Clown R&R

I’m in the middle of my tuna melt when Wendy tells me she’s got a woman on the line with a clown stuck in her window well. Great.   

“Can I call her after my break?” I say with a mouth full of moist tuna.

To which Wendy says, “I’m really sorry but she sounds like hysterics.”

Wendy’s big for her age, her age being about 55—or 20 years my senior—and big being residual body mass from her college rugby days.

I put the rest of my lunch in foil.

“You still have a little on your” Wendy says while rubbing at my chin with a Kleenex. Wendy’s husband passed away suddenly last Christmas time, but she’s abbreviated the five stages of grief, more or less.

“Thanks,” I say with a feeling of loneliness.

 

We have a script we’re supposed to follow here beginning with: “Thank you for calling Clown Removal and Rehabilitation, this is Dennis speaking.”

The voice on the end says: “My head aches like heck, dear.”

“I would be more than happy to assist you with this issue,” I say while sticking to my prompt sheet.

This woman, Susan or Linda—it’s been a while since the first call—claims the sound of my voice has intense therapeutic and relaxation benefits for her. She’s been calling since the spring when Rob pulled a dead clown from one of those big glue traps—which, as is company policy, we do not endorse nor recommend.

This weekly exchange has become a cute little routine for us. Placating Susan/Linda also beats doing the Observational Data Reports or working on the email server—two things Mr. Larsen—director of operations for the southwest region—once said I have a high aptitude for.

“Can you read the FAQs again?” Susan/Linda says. These are her favorite.

“I’d be happy to.”

I start somewhere in the middle: “The majority of clown bites result in minor swelling and redness around the bite area and typically subside within 48 hours.”

“Perfect,” she says, “don’t stop.” So I read to her for the next approx. 30 minutes and she listens, silently but for a few moans and sighs and unintelligible rustles. Midway through the Clown Myths, Rumors and Urban Legends section Rob walks in still donning his SC-R&R Gas Pack.

Rob’s got these “Rob’s 10 Rules of Life While Living Life at Work” with Rule #1 being ‘Always speak your mind especially in a professional setting.’

He starts going on about how this jackwagon—his words—confused him for a clown and shot him with a hunting bow.

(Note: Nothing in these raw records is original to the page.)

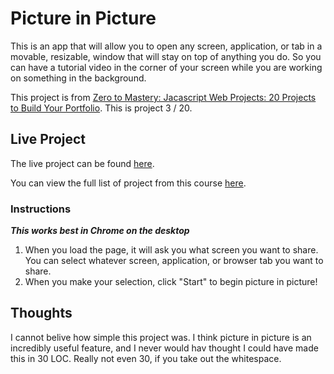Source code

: # Picture in Picture

This is an app that will allow you to open any screen, application, or tab in a movable, resizable, window that will stay on top of anything you do. So you can have a tutorial video in the corner of your screen while you are working on something in the background.

This project is from [Zero to Mastery: Jacascript Web Projects: 20 Projects to Build Your Portfolio](https://academy.zerotomastery.io/p/javascript-projects).
This is project 3 / 20.

## Live Project

The live project can be found [here](https://rperry99.github.io/picture-in-picture/).

You can view the full list of project from this course [here](https://github.com/rperry99/ztm-20-javascript-projects).

### Instructions

**_This works best in Chrome on the desktop_**

1. When you load the page, it will ask you what screen you want to share. You can select whatever screen, application, or browser tab you want to share.
2. When you make your selection, click "Start" to begin picture in picture!

## Thoughts

I cannot belive how simple this project was. I think picture in picture is an incredibly useful feature, and I never would hav thought I could have made this in 30 LOC. Really not even 30, if you take out the whitespace.
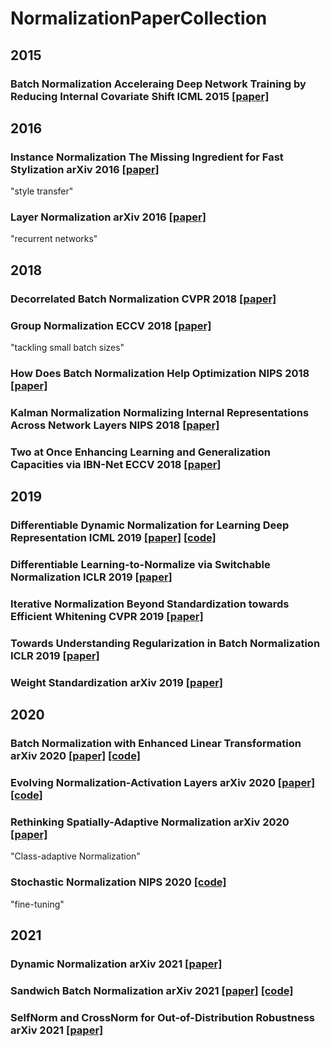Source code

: # NormalizationPaperCollection

## 2015
### Batch Normalization Acceleraing Deep Network Training by Reducing Internal Covariate Shift ICML 2015 [[paper]](http://www.jmlr.org/proceedings/papers/v37/ioffe15.html)

## 2016
### Instance Normalization The Missing Ingredient for Fast Stylization arXiv 2016 [[paper]](https://arxiv.org/abs/1607.08022)
"style transfer"
### Layer Normalization arXiv 2016 [[paper]](https://arxiv.org/abs/1607.06450)
"recurrent networks"

## 2018
### Decorrelated Batch Normalization CVPR 2018 [[paper]](http://openaccess.thecvf.com/content_cvpr_2018/html/Huang_Decorrelated_Batch_Normalization_CVPR_2018_paper.html)
### Group Normalization ECCV 2018 [[paper]](https://arxiv.org/abs/1803.08494)
"tackling small batch sizes"
### How Does Batch Normalization Help Optimization NIPS 2018 [[paper]](https://arxiv.org/abs/1805.11604)
### Kalman Normalization Normalizing Internal Representations Across Network Layers NIPS 2018 [[paper]](http://papers.nips.cc/paper/7288-kalman-normalization-normalizing-internal-representations-across-network-layers)
### Two at Once Enhancing Learning and Generalization Capacities via IBN-Net ECCV 2018 [[paper]](http://openaccess.thecvf.com/content_ECCV_2018/html/Xingang_Pan_Two_at_Once_ECCV_2018_paper.html)

## 2019
### Differentiable Dynamic Normalization for Learning Deep Representation ICML 2019 [[paper]](http://proceedings.mlr.press/v97/luo19a.html) [[code]](https://github.com/switchablenorms/Switchable-Normalization)
### Differentiable Learning-to-Normalize via Switchable Normalization ICLR 2019 [[paper]](https://openreview.net/forum?id=ryggIs0cYQ)
### Iterative Normalization Beyond Standardization towards Efficient Whitening CVPR 2019 [[paper]](https://arxiv.org/abs/1904.03441)
### Towards Understanding Regularization in Batch Normalization ICLR 2019 [[paper]](https://openreview.net/forum?id=HJlLKjR9FQ)
### Weight Standardization arXiv 2019 [[paper]](https://arxiv.org/abs/1903.10520)

## 2020
### Batch Normalization with Enhanced Linear Transformation arXiv 2020 [[paper]](https://arxiv.org/abs/2011.14150) [[code]](https://github.com/yuhuixu1993/BNET)
### Evolving Normalization-Activation Layers arXiv 2020 [[paper]](https://arxiv.org/abs/2004.02967) [[code]](https://github.com/tensorflow/tpu/tree/master/models/official/resnet)
### Rethinking Spatially-Adaptive Normalization arXiv 2020 [[paper]]()
"Class-adaptive Normalization"
### Stochastic Normalization NIPS 2020 [[code]](https://github.com/thuml/StochNorm)
"fine-tuning"

## 2021
### Dynamic Normalization arXiv 2021 [[paper]](https://arxiv.org/abs/2101.06073)
### Sandwich Batch Normalization arXiv 2021 [[paper]](https://arxiv.org/abs/2102.11382) [[code]](https://github.com/VITA-Group/Sandwich-Batch-Normalization)
### SelfNorm and CrossNorm for Out-of-Distribution Robustness arXiv 2021 [[paper]](https://arxiv.org/abs/2102.02811)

This is classic Rob.

I shoo my hand at him while pointing to the phone in my ear, but he seems to misinterpret this as a directive to talk louder and faster, which is not helping Susan/Linda’s headache. Then he shows me his left quad, which definitely has an arrow lodged in it.

“Jesus,” I say.

“It’s pretty much numb by now, but listen, you got to yank it out for me,” Rob pleads and props his leg up on my keyboard, “I’m going to look away. Don’t tell me when you’re going to do it.”

On the phone Susan/Linda asks if I’m still there. I tell her to give me a minute.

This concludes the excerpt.